Third, the decision introduces a degree of strategic uncertainty. If outcomes that are tied-like can be inferred from structural capacity rather than explicit contractual dependencies, dominant undertakings may face a more complex compliance environment. The traditional question—“are two products being tied?”—may no longer capture the full scope of competition risk. Instead, undertakings must consider whether the architecture of their IP portfolios, when combined with market power, could be interpreted as generating exclusionary effects.
At the same time, an overly expansive interpretation of IP-based abuse carries systemic implications. Intellectual property systems rely on administrative grant and registration procedures that provide presumptive validity. If competition law intervention reshapes those rights without a clearly articulated threshold, firms may struggle to calibrate investment and enforcement strategies with confidence.
The Turkish decision thus situates itself at a sensitive junction: it affirms the Authority’s willingness to scrutinise the strategic use of intellectual property in dominant markets, while simultaneously intensifying the need for doctrinal clarity regarding the limits of such scrutiny.
Conclusion: Evolution or Overcorrection?
The Turkish Tetra Pak marks a significant moment in the evolving relationship between dominance, tying doctrine, and intellectual property enforcement. Its importance does not lie merely in the identity of the undertaking involved, but in the analytical path the Authority chose to follow.
In European competition law, Tetra Pak became emblematic of structured tying: dominance in one product market leveraged through contractual mechanisms to restrict competition in another. The Turkish decision departs from that architecture. Although the case originated in tying allegations that echoed the classical EU narrative, the final abuse finding rested instead on the strategic deployment of shape-based intellectual property in a dominant setting.
This doctrinal migration is the core feature of the decision. Rather than identifying explicit contractual coercion or demonstrable foreclosure in the traditional tying sense, the majority held that the structural capacity of certain three-dimensional registrations, combined with their enforcement, was sufficient to justify intervention. The dissent, by contrast, underscored the absence of established tying and questioned whether the evidentiary threshold for exclusion had been met, recalling the discipline imposed in EU law through the “exceptional circumstances” framework.
The tension between these positions encapsulates the broader challenge raised by the case. Where dominance converges with extensive control over commercially significant forms, competition authorities may perceive tying-like risks even in the absence of formal bundling mechanisms. The question is not whether such risks exist, but how rigorously they must be demonstrated before intrusive remedies—such as the renunciation of registered rights—are imposed.
Whether the Turkish decision represents a calibrated adaptation of competition law to shape-driven markets, or signals a more elastic standard of intervention, will depend on how clearly future cases articulate the boundary between legitimate exclusivity and anticompetitive leverage.

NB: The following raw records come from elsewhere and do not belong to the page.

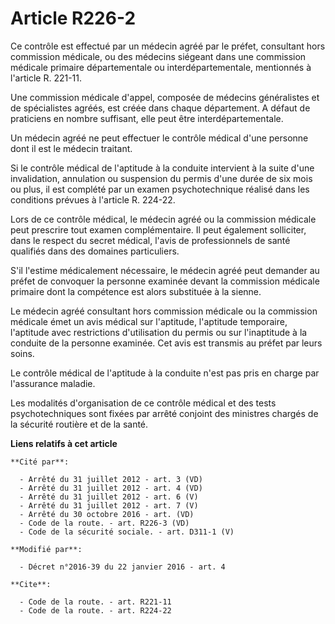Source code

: # Article R226-2

Ce contrôle est effectué par un médecin agréé par le préfet, consultant hors commission médicale, ou des médecins siégeant
dans une commission médicale primaire départementale ou interdépartementale, mentionnés à l'article R. 221-11. 

Une commission médicale d'appel, composée de médecins généralistes et de spécialistes agréés, est créée dans chaque
département. A défaut de praticiens en nombre suffisant, elle peut être interdépartementale. 

Un médecin agréé ne peut effectuer le contrôle médical d'une personne dont il est le médecin traitant. 

Si le contrôle médical de l'aptitude à la conduite intervient à la suite d'une invalidation, annulation ou suspension du
permis d'une durée de six mois ou plus, il est complété par un examen psychotechnique réalisé dans les conditions prévues à
l'article R. 224-22. 

Lors de ce contrôle médical, le médecin agréé ou la commission médicale peut prescrire tout examen complémentaire. Il peut
également solliciter, dans le respect du secret médical, l'avis de professionnels de santé qualifiés dans des domaines
particuliers. 

S'il l'estime médicalement nécessaire, le médecin agréé peut demander au préfet de convoquer la personne examinée devant la
commission médicale primaire dont la compétence est alors substituée à la sienne. 

Le médecin agréé consultant hors commission médicale ou la commission médicale émet un avis médical sur l'aptitude,
l'aptitude temporaire, l'aptitude avec restrictions d'utilisation du permis ou sur l'inaptitude à la conduite de la personne
examinée. Cet avis est transmis au préfet par leurs soins. 

Le contrôle médical de l'aptitude à la conduite n'est pas pris en charge par l'assurance maladie. 

Les modalités d'organisation de ce contrôle médical et des tests psychotechniques sont fixées par arrêté conjoint des
ministres chargés de la sécurité routière et de la santé.

**Liens relatifs à cet article**

	**Cité par**:

	  - Arrêté du 31 juillet 2012 - art. 3 (VD)
	  - Arrêté du 31 juillet 2012 - art. 4 (VD)
	  - Arrêté du 31 juillet 2012 - art. 6 (V)
	  - Arrêté du 31 juillet 2012 - art. 7 (V)
	  - Arrêté du 30 octobre 2016 - art. (VD)
	  - Code de la route. - art. R226-3 (VD)
	  - Code de la sécurité sociale. - art. D311-1 (V)

	**Modifié par**:

	  - Décret n°2016-39 du 22 janvier 2016 - art. 4

	**Cite**:

	  - Code de la route. - art. R221-11
	  - Code de la route. - art. R224-22
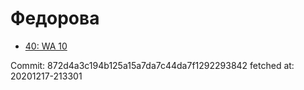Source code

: # Федорова
- [40: WA 10](40.md)

Commit: 872d4a3c194b125a15a7da7c44da7f1292293842
 fetched at: 20201217-213301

For now, Tetra Pak in Türkiye stands as a reminder that in markets structured around compatibility and form, the dividing line between intellectual property and exclusionary conduct is both consequential and increasingly delicate.
- 1Turkish Competition Board, Decision 24-32/758-319 (1 August 2024, published 17 October 2025).
- 2Case C-333/94 P Tetra Pak International SA v Commission [1996] ECR I-5951.
- 3Joined Cases C-241/91 P and C-242/91 P RTE and ITP v Commission [1995] ECR I-743.
- 4Case C-418/01 IMS Health GmbH & Co OHG v NDC Health GmbH & Co KG [2004] ECR I-5039.
- 5Case T-201/04 Microsoft Corp v Commission [2007] ECR II-3601.